Every line of the data that includes "null" should be copied out.

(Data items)
=== Section Start ===

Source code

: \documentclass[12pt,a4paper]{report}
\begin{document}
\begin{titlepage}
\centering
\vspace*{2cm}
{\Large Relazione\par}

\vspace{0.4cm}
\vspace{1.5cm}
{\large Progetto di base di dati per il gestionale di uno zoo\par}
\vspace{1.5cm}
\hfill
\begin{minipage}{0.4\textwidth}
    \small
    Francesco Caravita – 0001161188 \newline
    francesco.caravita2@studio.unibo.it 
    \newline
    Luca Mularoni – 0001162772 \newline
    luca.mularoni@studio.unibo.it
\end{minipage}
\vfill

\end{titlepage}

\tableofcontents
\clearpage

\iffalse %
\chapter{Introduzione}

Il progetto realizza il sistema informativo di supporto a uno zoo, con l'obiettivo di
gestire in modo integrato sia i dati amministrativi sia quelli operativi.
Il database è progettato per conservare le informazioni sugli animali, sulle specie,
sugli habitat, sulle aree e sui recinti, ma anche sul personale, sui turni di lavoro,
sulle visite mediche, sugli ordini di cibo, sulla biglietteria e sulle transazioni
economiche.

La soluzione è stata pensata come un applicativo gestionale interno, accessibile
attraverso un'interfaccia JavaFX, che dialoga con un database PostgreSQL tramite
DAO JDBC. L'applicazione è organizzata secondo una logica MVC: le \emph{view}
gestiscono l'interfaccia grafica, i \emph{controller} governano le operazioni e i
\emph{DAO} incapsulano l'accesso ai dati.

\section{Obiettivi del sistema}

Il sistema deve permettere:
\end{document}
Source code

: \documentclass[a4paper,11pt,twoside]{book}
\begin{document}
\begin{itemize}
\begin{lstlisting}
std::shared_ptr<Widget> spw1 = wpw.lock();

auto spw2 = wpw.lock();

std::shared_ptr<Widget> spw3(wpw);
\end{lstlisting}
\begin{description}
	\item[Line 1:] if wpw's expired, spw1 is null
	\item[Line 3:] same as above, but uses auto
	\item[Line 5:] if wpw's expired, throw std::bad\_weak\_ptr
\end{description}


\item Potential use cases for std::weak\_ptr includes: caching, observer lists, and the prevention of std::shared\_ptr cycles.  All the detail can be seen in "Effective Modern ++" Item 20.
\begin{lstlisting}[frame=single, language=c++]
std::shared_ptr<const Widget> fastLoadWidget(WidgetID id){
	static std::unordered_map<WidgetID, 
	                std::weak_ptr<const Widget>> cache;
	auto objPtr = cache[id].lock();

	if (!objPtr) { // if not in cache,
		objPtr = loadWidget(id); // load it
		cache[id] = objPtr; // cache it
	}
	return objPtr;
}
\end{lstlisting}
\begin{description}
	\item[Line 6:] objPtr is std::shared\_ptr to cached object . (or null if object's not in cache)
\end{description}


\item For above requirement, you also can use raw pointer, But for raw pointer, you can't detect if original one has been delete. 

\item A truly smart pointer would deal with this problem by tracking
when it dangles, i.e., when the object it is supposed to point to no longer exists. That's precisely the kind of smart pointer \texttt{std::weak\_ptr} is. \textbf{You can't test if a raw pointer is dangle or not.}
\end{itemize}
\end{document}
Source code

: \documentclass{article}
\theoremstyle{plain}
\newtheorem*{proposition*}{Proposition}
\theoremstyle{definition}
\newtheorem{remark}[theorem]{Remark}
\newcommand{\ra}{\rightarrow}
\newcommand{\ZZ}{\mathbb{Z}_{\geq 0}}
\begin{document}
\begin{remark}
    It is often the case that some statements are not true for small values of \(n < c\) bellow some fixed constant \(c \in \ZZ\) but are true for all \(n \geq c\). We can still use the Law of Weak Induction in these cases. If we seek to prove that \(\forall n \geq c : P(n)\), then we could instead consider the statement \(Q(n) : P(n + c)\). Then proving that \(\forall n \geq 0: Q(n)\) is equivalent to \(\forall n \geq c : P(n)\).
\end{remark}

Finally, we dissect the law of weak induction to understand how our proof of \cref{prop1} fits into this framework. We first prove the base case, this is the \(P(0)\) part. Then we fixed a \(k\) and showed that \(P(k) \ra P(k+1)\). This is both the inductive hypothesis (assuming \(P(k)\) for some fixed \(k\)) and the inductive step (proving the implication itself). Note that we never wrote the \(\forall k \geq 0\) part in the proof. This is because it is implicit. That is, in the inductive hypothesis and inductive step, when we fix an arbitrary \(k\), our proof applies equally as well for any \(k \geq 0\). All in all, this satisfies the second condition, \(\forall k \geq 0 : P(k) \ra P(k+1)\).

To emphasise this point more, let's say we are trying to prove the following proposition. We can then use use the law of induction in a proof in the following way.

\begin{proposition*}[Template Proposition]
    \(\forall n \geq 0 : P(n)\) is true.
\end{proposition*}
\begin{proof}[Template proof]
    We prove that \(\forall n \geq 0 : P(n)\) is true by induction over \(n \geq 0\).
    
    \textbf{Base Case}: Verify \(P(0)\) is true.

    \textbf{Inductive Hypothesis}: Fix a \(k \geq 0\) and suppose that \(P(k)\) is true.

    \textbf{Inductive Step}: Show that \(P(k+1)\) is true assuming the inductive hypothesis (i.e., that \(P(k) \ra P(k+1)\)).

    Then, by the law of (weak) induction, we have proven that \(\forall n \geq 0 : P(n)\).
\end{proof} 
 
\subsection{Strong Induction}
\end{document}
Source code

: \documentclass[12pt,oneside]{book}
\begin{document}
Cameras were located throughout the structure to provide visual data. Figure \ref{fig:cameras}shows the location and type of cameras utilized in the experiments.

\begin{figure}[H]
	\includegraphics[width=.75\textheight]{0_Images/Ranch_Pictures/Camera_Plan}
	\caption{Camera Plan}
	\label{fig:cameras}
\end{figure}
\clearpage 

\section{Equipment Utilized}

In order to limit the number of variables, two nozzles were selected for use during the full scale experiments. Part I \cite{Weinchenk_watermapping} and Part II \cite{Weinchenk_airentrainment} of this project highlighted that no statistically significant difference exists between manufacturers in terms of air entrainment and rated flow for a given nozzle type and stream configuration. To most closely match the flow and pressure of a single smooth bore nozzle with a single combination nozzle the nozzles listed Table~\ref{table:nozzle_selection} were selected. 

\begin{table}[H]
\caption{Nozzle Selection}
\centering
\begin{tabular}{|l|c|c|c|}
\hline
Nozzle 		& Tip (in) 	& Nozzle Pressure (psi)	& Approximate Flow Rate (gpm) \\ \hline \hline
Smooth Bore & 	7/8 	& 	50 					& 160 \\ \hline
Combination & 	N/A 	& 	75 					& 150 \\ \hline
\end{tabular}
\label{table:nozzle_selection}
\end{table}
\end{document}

=== Section End ===

* _Task answer_:
	\item[Line 1:] if wpw's expired, spw1 is null
	\item[Line 6:] objPtr is std::shared\_ptr to cached object . (or null if object's not in cache)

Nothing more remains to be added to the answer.